Task to carry out:
Search the data for the word "paraugs" and copy out every line that has it.

[[ Dataset extract open ]]

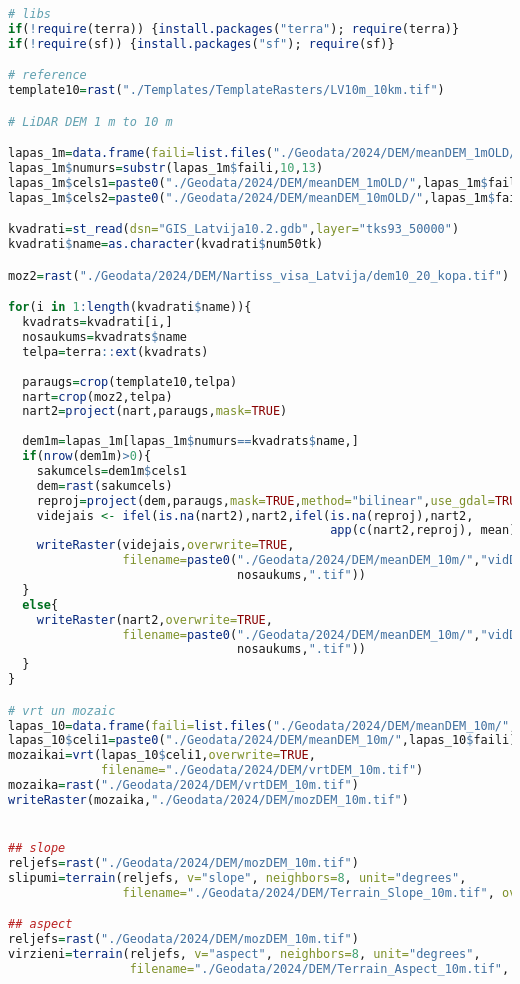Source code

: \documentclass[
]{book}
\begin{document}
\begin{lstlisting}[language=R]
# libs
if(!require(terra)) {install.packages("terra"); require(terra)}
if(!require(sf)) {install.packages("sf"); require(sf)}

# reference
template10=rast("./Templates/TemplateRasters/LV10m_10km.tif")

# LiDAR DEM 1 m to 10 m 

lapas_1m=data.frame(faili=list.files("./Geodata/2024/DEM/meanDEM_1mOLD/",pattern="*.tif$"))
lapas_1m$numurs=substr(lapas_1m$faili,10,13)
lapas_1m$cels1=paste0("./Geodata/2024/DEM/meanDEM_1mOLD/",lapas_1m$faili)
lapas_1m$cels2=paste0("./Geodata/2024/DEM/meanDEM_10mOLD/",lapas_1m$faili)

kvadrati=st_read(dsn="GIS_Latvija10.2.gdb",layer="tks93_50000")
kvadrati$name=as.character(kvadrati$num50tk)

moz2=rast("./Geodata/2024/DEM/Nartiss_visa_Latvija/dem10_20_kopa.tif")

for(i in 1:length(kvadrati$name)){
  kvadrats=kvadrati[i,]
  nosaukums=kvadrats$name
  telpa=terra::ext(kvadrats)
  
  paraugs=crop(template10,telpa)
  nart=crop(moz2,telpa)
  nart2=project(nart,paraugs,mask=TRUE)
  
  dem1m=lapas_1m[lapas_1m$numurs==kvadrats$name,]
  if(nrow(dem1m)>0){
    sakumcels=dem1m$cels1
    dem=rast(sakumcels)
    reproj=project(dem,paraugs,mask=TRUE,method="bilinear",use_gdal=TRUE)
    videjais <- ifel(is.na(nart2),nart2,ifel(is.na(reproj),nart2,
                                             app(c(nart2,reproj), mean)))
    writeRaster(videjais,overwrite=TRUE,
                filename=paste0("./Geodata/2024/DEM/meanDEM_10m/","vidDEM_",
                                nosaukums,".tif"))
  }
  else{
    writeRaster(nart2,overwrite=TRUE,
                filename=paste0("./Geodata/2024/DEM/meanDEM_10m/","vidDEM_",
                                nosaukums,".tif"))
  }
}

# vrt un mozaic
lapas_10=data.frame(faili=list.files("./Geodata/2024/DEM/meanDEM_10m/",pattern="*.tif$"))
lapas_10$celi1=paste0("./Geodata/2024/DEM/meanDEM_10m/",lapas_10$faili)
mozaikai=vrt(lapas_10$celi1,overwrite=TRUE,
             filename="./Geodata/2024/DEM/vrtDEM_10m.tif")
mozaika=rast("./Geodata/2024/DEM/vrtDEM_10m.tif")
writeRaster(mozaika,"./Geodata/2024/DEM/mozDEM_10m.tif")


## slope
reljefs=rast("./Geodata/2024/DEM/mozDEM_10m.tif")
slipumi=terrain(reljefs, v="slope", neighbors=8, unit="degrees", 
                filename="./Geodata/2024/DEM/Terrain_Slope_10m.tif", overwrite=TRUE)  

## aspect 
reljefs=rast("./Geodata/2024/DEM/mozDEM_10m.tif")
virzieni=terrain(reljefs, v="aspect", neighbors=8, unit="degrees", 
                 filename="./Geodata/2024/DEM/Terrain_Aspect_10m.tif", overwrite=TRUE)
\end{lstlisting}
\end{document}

[[ Dataset extract closed ]]
[[ Dataset extract open ]]

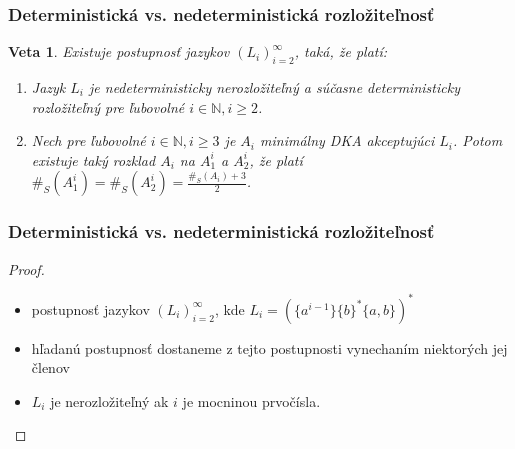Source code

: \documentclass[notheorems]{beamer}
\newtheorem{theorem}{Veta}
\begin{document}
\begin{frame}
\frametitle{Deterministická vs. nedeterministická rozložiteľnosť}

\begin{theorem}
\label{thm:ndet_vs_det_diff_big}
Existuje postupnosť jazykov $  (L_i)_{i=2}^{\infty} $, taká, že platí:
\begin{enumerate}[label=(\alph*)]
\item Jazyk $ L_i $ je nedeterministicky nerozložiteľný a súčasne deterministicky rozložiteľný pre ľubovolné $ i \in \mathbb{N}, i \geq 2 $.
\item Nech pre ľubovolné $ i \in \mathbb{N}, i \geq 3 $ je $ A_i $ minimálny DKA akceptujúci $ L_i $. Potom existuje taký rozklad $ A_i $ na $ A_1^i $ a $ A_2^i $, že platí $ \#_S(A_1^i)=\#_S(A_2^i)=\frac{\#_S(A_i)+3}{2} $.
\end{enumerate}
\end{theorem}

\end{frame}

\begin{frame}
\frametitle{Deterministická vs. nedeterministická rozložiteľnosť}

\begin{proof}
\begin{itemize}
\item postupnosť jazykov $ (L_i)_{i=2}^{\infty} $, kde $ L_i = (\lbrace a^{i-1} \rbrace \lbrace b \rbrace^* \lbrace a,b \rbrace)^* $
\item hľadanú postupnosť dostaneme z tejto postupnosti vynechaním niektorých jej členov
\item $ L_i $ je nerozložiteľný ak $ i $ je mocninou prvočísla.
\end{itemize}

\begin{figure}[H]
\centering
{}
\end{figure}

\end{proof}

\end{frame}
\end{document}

[[ Dataset extract closed ]]

Written solution:
  paraugs=crop(template10,telpa)
  nart2=project(nart,paraugs,mask=TRUE)
    reproj=project(dem,paraugs,mask=TRUE,method="bilinear",use_gdal=TRUE)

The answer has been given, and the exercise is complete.